**Exercise goal:** Below are the entries to work from; restate word for word the portion that opens with the line containing "confirmed at or" and closes with the line containing "not yet passed", keeping both.

**Dataset items:**
>>>>

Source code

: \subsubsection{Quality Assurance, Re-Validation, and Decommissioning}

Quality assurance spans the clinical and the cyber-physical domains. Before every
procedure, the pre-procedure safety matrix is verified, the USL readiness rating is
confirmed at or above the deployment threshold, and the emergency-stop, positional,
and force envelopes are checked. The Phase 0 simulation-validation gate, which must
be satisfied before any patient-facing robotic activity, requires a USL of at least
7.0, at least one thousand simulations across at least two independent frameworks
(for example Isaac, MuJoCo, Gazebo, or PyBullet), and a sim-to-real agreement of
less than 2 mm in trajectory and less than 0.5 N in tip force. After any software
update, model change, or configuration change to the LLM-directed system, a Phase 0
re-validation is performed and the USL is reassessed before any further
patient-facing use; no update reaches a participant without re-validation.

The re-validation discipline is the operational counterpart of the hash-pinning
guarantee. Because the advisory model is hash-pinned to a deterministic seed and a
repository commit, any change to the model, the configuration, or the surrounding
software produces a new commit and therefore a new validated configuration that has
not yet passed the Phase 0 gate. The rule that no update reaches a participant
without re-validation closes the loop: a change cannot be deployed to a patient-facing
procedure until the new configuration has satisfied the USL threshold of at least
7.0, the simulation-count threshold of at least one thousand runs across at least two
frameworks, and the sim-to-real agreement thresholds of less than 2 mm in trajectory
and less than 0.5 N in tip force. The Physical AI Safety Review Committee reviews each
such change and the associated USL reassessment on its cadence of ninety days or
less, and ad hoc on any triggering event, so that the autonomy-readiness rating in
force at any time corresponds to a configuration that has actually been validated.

<<<<

**Task solution:**
confirmed at or above the deployment threshold, and the emergency-stop, positional,
and force envelopes are checked. The Phase 0 simulation-validation gate, which must
be satisfied before any patient-facing robotic activity, requires a USL of at least
7.0, at least one thousand simulations across at least two independent frameworks
(for example Isaac, MuJoCo, Gazebo, or PyBullet), and a sim-to-real agreement of
less than 2 mm in trajectory and less than 0.5 N in tip force. After any software
update, model change, or configuration change to the LLM-directed system, a Phase 0
re-validation is performed and the USL is reassessed before any further
patient-facing use; no update reaches a participant without re-validation.

The re-validation discipline is the operational counterpart of the hash-pinning
guarantee. Because the advisory model is hash-pinned to a deterministic seed and a
repository commit, any change to the model, the configuration, or the surrounding
software produces a new commit and therefore a new validated configuration that has
not yet passed the Phase 0 gate. The rule that no update reaches a participant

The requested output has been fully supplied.